Some Here, Some There — December 19, 2014

by Dan Phillips

NOTE: an important announcement about the conference is included below.

Here you go:
  • Last week I mentioned the "celibate gay" Christian Wheaton hired to be... well, I guess to be a "celibate gay" Christian, and I made and linked to commentary. Now see also Robert Gagnon's comments.
  • Through the one-way glass: on the subject of "gay Christians," Owen Strachan says much that we've said, and more, and very very well.
  • If you missed last Monday Music — well, for shame. And here.
  • Reviewing anti-Christian filmmaker (is that a tautology?) Ridley Scott's Exodus: Gods & KingsBrian Mattson says that if Scott's target had been Islam, he'd spend the remainder of his life in a bunker in an undisclosed location. 
  • It is interesting to note how those brave Hollywood liberals (is that an oxymoron?) pretty invariably target those whose very religion prevents violent response.
  • I think of Detroit Baptist Theological Seminary as the little (?) seminary that could and does.

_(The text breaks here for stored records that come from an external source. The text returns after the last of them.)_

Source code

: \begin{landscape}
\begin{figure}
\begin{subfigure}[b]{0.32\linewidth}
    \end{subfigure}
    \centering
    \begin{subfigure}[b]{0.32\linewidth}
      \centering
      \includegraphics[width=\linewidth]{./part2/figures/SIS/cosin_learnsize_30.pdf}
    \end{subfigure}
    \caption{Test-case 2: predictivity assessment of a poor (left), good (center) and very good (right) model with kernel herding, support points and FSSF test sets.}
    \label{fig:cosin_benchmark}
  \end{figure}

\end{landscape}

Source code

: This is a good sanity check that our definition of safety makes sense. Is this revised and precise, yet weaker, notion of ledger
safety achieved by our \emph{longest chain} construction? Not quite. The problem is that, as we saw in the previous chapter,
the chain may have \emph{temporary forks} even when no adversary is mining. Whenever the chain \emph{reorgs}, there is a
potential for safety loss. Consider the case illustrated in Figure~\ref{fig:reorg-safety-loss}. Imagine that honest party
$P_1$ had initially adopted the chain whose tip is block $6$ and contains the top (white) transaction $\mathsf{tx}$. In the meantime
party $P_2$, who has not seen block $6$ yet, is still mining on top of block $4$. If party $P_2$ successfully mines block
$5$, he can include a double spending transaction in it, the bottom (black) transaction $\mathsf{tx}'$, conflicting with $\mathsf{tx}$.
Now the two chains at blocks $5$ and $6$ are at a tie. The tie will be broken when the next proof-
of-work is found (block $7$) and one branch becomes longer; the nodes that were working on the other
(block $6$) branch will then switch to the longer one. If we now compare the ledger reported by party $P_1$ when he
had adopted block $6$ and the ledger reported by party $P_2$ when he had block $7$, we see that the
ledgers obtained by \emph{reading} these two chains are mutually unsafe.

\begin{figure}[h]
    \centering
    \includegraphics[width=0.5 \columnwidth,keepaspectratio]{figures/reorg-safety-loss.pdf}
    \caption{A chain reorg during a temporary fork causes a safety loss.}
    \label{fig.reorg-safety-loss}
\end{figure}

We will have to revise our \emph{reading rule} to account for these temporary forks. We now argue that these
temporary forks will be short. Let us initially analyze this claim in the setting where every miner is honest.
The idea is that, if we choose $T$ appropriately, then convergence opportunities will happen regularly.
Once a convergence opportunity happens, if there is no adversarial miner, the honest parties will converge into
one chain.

Were I seeking a seminary today, I'd look very closely at them. The DBTS journal is excellent, and its blog is always worth checking. In this article, Ben Edwards notes one of many TGC inconsistencies, this one relating to dispensationalism. You don't have to be a dispie to nod. Another case of natural co-belligerents being split by the unreasoned prejudice (or elitism?) of one party.
  • BIG NEWS about the Sufficient Fire Conference. Providential turns have resulted in our moving the conference from the Berry Center to Copperfield Bible Church. The program is unchanged. But this move brought us substantial financial savings, which we've translated into offering free registration. If you already paid for your tickets, your money will be refunded in PayPal. The conference is not free to the sponsor, of course, and your financial support would be right and appreciated. But note carefully: only register if you will come, God permitting. Seating is limited, so don't take the seat of someone who would come if one were available.
  • What is the one sentence pastors most dread hearing? Thom Rainer offers his opinion, explains it, and offers a solution. I think he's made an excellent pick. Another would be when someone faults you for not accomplishing, in your sermon, what you never set out to accomplish — but I can't reduce that to words. Like you've pulled out all the stops and poured your heart out to glorify God's eternal gracious love, and someone says he didn't see how that helps him be a better WalMart greeter, or something. What's your nominee?
  • Do you know anyone who's just too darned happy? Try sharing some Werner Herzog Inspirationals.
  • You may be aware that there was a panel discussion ostensibly on racial relations chaired by a very scary-looking Ed Stetzer. Here it is (a sort of registration is required). It evidently was called by Bryan Loritts; if you don't know who Bryan is, you need to know this, and this as well. Anyway, it may quite astonish you — you particularly — to hear Loritts say, in the context of racial reconciliation, how he "wondered aloud, 'Where are the conservative, evangelical voices?'"
  • If you were watching, you may have said back to the screen, "Well, I know where two of them are, at least: on Pyromaniacs! One recent post at least was a sweeping Gospel-centered address the whole situation. In fact, didn't Thabiti Anyabwile say he was in agreement with that post?" Indeed he did:
  • So (I continue) you may have thought, "Pyromaniacs is high-traffic, hardly invisible. How can Loritts say 'silent'?"
  • One could hazard a guess:
  • Re. Bell: as usual, you-know-where was well ahead of the curve, and more than once. Sadly, this gracious entreaty and invitation from Frank Turk was ignored.
  • Because, you know, the important thing today isn't that these timely warnings, if spread and heeded at the time, might have prevented much misery and harm. The really important thing is not to note that fact, so that nothing will improve going forward.
  • Because nowadays people seem to celebrate folks who come on a burnt building and intone sage, measured, nuanced, judicious remarks about the ruinsmore than they do people who say of the still-standing building, "Say... I smell smoke."
  • Because you know, these days, only shielding the elitist celebrity culture from even the most obvious criticisms and calls for accountability and reform is deemed conduct becoming us Christian serfs.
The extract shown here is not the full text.